• **What is needed**
Retype the records exactly.

^^^^^^^^^^^^^^^^

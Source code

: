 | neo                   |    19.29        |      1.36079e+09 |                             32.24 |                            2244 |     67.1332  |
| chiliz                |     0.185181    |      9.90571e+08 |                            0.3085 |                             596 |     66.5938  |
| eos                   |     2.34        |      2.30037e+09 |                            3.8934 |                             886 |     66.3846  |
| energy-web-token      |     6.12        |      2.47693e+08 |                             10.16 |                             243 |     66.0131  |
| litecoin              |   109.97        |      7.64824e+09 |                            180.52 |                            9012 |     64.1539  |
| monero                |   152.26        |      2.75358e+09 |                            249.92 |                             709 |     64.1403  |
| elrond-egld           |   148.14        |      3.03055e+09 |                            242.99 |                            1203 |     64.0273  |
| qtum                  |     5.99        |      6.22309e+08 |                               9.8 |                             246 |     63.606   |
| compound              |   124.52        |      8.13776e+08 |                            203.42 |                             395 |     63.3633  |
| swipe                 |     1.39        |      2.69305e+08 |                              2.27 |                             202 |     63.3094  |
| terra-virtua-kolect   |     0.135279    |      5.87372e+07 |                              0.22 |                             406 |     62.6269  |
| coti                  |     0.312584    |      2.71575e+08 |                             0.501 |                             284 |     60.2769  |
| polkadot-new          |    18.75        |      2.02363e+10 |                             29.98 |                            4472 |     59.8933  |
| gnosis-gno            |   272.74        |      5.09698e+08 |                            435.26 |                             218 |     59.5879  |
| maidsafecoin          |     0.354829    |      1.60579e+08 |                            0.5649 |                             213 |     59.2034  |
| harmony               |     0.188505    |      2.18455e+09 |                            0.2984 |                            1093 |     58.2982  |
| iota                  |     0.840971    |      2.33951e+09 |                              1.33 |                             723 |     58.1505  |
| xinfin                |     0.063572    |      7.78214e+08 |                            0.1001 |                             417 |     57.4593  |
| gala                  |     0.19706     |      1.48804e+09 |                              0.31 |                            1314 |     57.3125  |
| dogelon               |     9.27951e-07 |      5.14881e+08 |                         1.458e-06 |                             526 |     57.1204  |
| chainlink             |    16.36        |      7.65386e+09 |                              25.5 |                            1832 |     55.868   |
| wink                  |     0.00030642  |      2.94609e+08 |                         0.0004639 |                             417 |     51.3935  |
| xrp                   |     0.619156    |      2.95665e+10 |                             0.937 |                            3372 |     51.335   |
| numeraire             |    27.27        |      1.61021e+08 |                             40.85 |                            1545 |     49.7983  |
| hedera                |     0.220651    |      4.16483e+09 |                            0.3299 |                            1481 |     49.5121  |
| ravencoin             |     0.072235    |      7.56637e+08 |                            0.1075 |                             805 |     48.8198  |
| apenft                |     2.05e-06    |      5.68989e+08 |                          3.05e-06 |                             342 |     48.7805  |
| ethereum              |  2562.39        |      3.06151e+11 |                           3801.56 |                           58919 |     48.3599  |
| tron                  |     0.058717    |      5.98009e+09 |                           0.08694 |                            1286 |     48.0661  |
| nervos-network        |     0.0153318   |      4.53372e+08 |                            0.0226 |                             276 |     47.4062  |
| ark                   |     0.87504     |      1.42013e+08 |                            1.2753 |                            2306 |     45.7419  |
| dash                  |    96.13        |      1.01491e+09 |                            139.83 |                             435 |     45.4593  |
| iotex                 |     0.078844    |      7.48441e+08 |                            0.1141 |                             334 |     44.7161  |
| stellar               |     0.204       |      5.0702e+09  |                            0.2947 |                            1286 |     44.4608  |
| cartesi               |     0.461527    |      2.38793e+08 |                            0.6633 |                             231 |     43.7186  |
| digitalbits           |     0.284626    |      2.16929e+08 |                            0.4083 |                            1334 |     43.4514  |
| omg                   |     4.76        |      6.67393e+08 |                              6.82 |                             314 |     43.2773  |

^^^^^^^^^^^^^^^^

• **Task solution**
Source code

: | neo                   |    19.29        |      1.36079e+09 |                             32.24 |                            2244 |     67.1332  |
| chiliz                |     0.185181    |      9.90571e+08 |                            0.3085 |                             596 |     66.5938  |
| eos                   |     2.34        |      2.30037e+09 |                            3.8934 |                             886 |     66.3846  |
| energy-web-token      |     6.12        |      2.47693e+08 |                             10.16 |                             243 |     66.0131  |
| litecoin              |   109.97        |      7.64824e+09 |                            180.52 |                            9012 |     64.1539  |
| monero                |   152.26        |      2.75358e+09 |                            249.92 |                             709 |     64.1403  |
| elrond-egld           |   148.14        |      3.03055e+09 |                            242.99 |                            1203 |     64.0273  |
| qtum                  |     5.99        |      6.22309e+08 |                               9.8 |                             246 |     63.606   |
| compound              |   124.52        |      8.13776e+08 |                            203.42 |                             395 |     63.3633  |
| swipe                 |     1.39        |      2.69305e+08 |                              2.27 |                             202 |     63.3094  |
| terra-virtua-kolect   |     0.135279    |      5.87372e+07 |                              0.22 |                             406 |     62.6269  |
| coti                  |     0.312584    |      2.71575e+08 |                             0.501 |                             284 |     60.2769  |
| polkadot-new          |    18.75        |      2.02363e+10 |                             29.98 |                            4472 |     59.8933  |
| gnosis-gno            |   272.74        |      5.09698e+08 |                            435.26 |                             218 |     59.5879  |
| maidsafecoin          |     0.354829    |      1.60579e+08 |                            0.5649 |                             213 |     59.2034  |
| harmony               |     0.188505    |      2.18455e+09 |                            0.2984 |                            1093 |     58.2982  |
| iota                  |     0.840971    |      2.33951e+09 |                              1.33 |                             723 |     58.1505  |
| xinfin                |     0.063572    |      7.78214e+08 |                            0.1001 |                             417 |     57.4593  |
| gala                  |     0.19706     |      1.48804e+09 |                              0.31 |                            1314 |     57.3125  |
| dogelon               |     9.27951e-07 |      5.14881e+08 |                         1.458e-06 |                             526 |     57.1204  |
| chainlink             |    16.36        |      7.65386e+09 |                              25.5 |                            1832 |     55.868   |
| wink                  |     0.00030642  |      2.94609e+08 |                         0.0004639 |                             417 |     51.3935  |
| xrp                   |     0.619156    |      2.95665e+10 |                             0.937 |                            3372 |     51.335   |
| numeraire             |    27.27        |      1.61021e+08 |                             40.85 |                            1545 |     49.7983  |
| hedera                |     0.220651    |      4.16483e+09 |                            0.3299 |                            1481 |     49.5121  |
| ravencoin             |     0.072235    |      7.56637e+08 |                            0.1075 |                             805 |     48.8198  |
| apenft                |     2.05e-06    |      5.68989e+08 |                          3.05e-06 |                             342 |     48.7805  |
| ethereum              |  2562.39        |      3.06151e+11 |                           3801.56 |                           58919 |     48.3599  |
| tron                  |     0.058717    |      5.98009e+09 |                           0.08694 |                            1286 |     48.0661  |
| nervos-network        |     0.0153318   |      4.53372e+08 |                            0.0226 |                             276 |     47.4062  |
| ark                   |     0.87504     |      1.42013e+08 |                            1.2753 |                            2306 |     45.7419  |
| dash                  |    96.13        |      1.01491e+09 |                            139.83 |                             435 |     45.4593  |
| iotex                 |     0.078844    |      7.48441e+08 |                            0.1141 |                             334 |     44.7161  |
| stellar               |     0.204       |      5.0702e+09  |                            0.2947 |                            1286 |     44.4608  |
| cartesi               |     0.461527    |      2.38793e+08 |                            0.6633 |                             231 |     43.7186  |
| digitalbits           |     0.284626    |      2.16929e+08 |                            0.4083 |                            1334 |     43.4514  |
| omg                   |     4.76        |      6.67393e+08 |                              6.82 |                             314 |     43.2773  |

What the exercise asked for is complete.